Is there room for eSports to grow in the Middle East? That’s the question that gamers and digital sports players in the region are asking themselves who want to make it in the industry. What began as a simple hobby in countries like the United Kingdom has now become a global phenomenon and avid gamers in the Middle East are catching up to it.
News media outlets within countries like the United Arab Emirates and Saudi Arabia are also taking note of the rise of eSports within the region, as over 4000 news articles have mentioned ‘eSports’ so far in 2020, a total media exposure increase of 107% compared to 2019. What does this mean? That this niche form of entertainment is becoming more popular, and as individual gamers across the globe are making a mark in this phenomenon, can the same happen in the Middle East?
Since January 2020, 'eSports' has been a keyword that consistently gets more than 100 000 mentions on social media in the Middle East, indicating how much interest there is in esports and continued efforts to sponsor upcoming gamers in esports tournaments both locally and abroad, as mentioned in the ESI Regional Esports Market Report for the Middle Eastern region.
In February 2020, Forbes revealed that the creator of 'League of Legends', Riot Games made waves in 2019 for their 10 year anniversary as they revealed a new first-person game called 'Project A'. This announcement not only received high interest from the global gaming community but impacted eSports conversations within the Middle East. With just over 10 Million social media mentions on 'eSports' alone in the region during the month, gaming and digital sports presents itself as an opportunity to be leveraged not only as a hobby but as a competitive sport that has the potential to reach global standards yet still be highly valued within the digital entertainment industry.
According to Statista, the shared revenue of the video gaming industry in the Middle East was evaluated to be at around $3 billion in 2017, with the biggest markets including Turkey, Saudi Arabia, and the United Arab Emirates. While this region may still considered a young market in the gaming industry, it also holds a lot of potential.
News coverage on gaming within the twelve MENA (Middle East and North Africa) countries has also been overwhelming positive throughout the course of 2020. From Acer seeing growth in the Middle Eastern market due to its gaming models, to Saudi Arabia launching a $10 Million esports charity tournament in an effort to combat COVID-19, it is clear that this industry is one that is on the rise and with a market that is ready to see it succeed.
So, what potential do esports events and tournaments have to rise beyond MENA?

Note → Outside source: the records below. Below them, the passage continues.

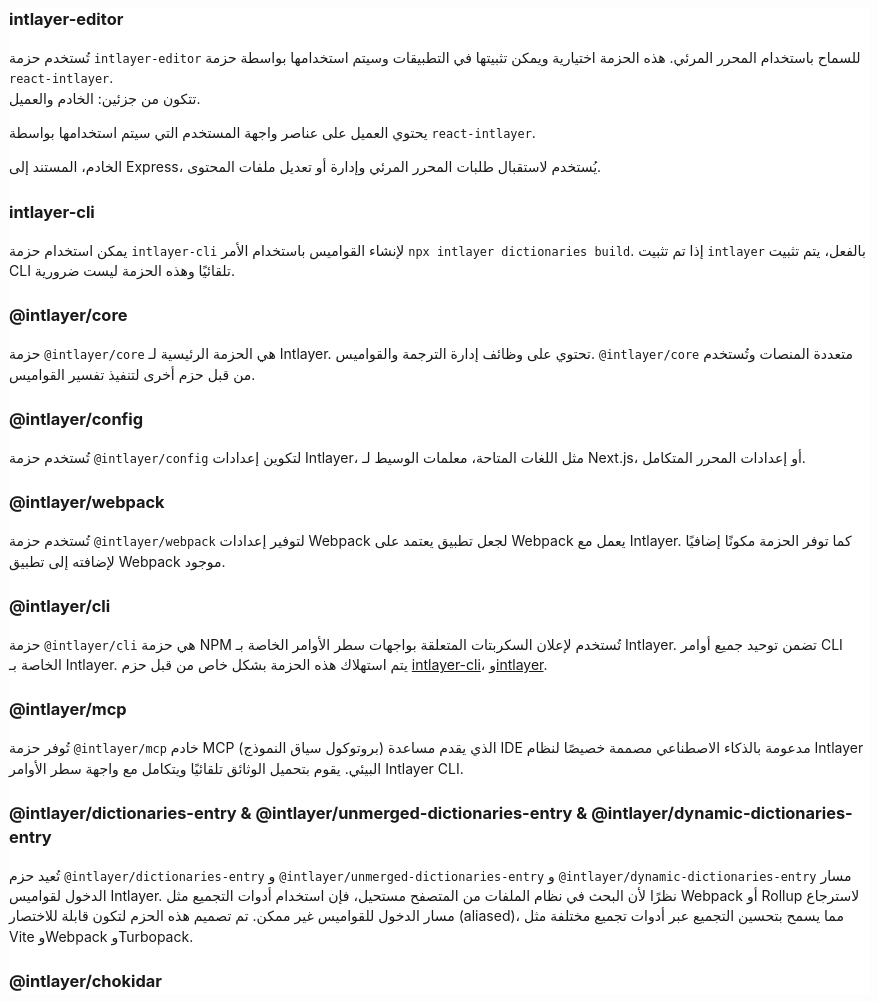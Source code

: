 ### intlayer-editor

تُستخدم حزمة `intlayer-editor` للسماح باستخدام المحرر المرئي. هذه الحزمة اختيارية ويمكن تثبيتها في التطبيقات وسيتم استخدامها بواسطة حزمة `react-intlayer`.  
تتكون من جزئين: الخادم والعميل.

يحتوي العميل على عناصر واجهة المستخدم التي سيتم استخدامها بواسطة `react-intlayer`.

الخادم، المستند إلى Express، يُستخدم لاستقبال طلبات المحرر المرئي وإدارة أو تعديل ملفات المحتوى.

### intlayer-cli

يمكن استخدام حزمة `intlayer-cli` لإنشاء القواميس باستخدام الأمر `npx intlayer dictionaries build`. إذا تم تثبيت `intlayer` بالفعل، يتم تثبيت CLI تلقائيًا وهذه الحزمة ليست ضرورية.

### @intlayer/core

حزمة `@intlayer/core` هي الحزمة الرئيسية لـ Intlayer. تحتوي على وظائف إدارة الترجمة والقواميس. `@intlayer/core` متعددة المنصات وتُستخدم من قبل حزم أخرى لتنفيذ تفسير القواميس.

### @intlayer/config

تُستخدم حزمة `@intlayer/config` لتكوين إعدادات Intlayer، مثل اللغات المتاحة، معلمات الوسيط لـ Next.js، أو إعدادات المحرر المتكامل.

### @intlayer/webpack

تُستخدم حزمة `@intlayer/webpack` لتوفير إعدادات Webpack لجعل تطبيق يعتمد على Webpack يعمل مع Intlayer. كما توفر الحزمة مكونًا إضافيًا لإضافته إلى تطبيق Webpack موجود.

### @intlayer/cli

حزمة `@intlayer/cli` هي حزمة NPM تُستخدم لإعلان السكربتات المتعلقة بواجهات سطر الأوامر الخاصة بـ Intlayer. تضمن توحيد جميع أوامر CLI الخاصة بـ Intlayer. يتم استهلاك هذه الحزمة بشكل خاص من قبل حزم [intlayer-cli](https://github.com/aymericzip/intlayer/tree/main/docs/ar/packages/intlayer-cli/index.md)، و[intlayer](https://github.com/aymericzip/intlayer/tree/main/docs/ar/packages/intlayer/index.md).

### @intlayer/mcp

تُوفر حزمة `@intlayer/mcp` خادم MCP (بروتوكول سياق النموذج) الذي يقدم مساعدة IDE مدعومة بالذكاء الاصطناعي مصممة خصيصًا لنظام Intlayer البيئي. يقوم بتحميل الوثائق تلقائيًا ويتكامل مع واجهة سطر الأوامر Intlayer CLI.

### @intlayer/dictionaries-entry & @intlayer/unmerged-dictionaries-entry & @intlayer/dynamic-dictionaries-entry

تُعيد حزم `@intlayer/dictionaries-entry` و `@intlayer/unmerged-dictionaries-entry` و `@intlayer/dynamic-dictionaries-entry` مسار الدخول لقواميس Intlayer. نظرًا لأن البحث في نظام الملفات من المتصفح مستحيل، فإن استخدام أدوات التجميع مثل Webpack أو Rollup لاسترجاع مسار الدخول للقواميس غير ممكن. تم تصميم هذه الحزم لتكون قابلة للاختصار (aliased)، مما يسمح بتحسين التجميع عبر أدوات تجميع مختلفة مثل Vite وWebpack وTurbopack.

### @intlayer/chokidar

Prince Faisal bin Bandar of Saudi Arabia, a passionate gamer himself and president of the Saudi Arabian Federation for Intellectual and Electronic Sports, has put the gaming industry on a podium with hopes to take digital sports as far as the Olympics. “eSports professionals are the top one to two percent; they are absolutely athletes,” Prince Faisal notes in the Wired article. “I believe esports should be part of the Olympic movement. This really is the sport of the next generation.”
A player to look out for in the region are Mosaad "Msdossary" Al-Dossary, a 19 year old Saudi Arabian FIFA esports player who forms part of Shaun 'Jay-Z' Carter's Roc Nation Sports. Msdossary is the second player from Saudi Arabia to win the FIFA eWorld Cup and was named the eSports Player of the Year - both in 2018.
Much like any other region, young people in the Middle East have a growing fascination and interest in video games. Some of the top video games that have been mentioned along with 'eSports' in MENA countries include League of Legends, Fortnite, DOTA 2, Counter-Strike and FIFA. But one of the negative perceptions around 'eSports' in MENA that adds to the negative sentiment in the above graph is questioning the role of the youth in eSports and seeing the industry as more of a simple game instead of being taken so seriously as the video gaming industry could be.
As mentioned by Hossam Al-Salti, board member of recently formed Syrian eSports Association, most people consider eSports to be child-orientated entertainment even though professional players are above the age of 18 years and have similar mindsets to other athletes. Although this perception exists, it hasn't stopped players and officials from showcasing the gaming industry to the rest of the region in an effort to eventually take it to the world.
Although it has been slow, eSports in the Middle East is moving closer toward a global stage. Tencent's League of Legends championship, which was viewed by having 60 million viewers, proved massive potential for eSports on a global market. In MENA, the same can be said for its potential to grow both in the number of players involved and tournaments.
With the backing of Prince Faisal bin Bandar from Saudia Arabia, one can only hope to see more steps taken to build and ensure a future for esports in the region that is brighter than ever before and transforms the dream of seeing the gaming community in the Middle East on a global stage into a reality.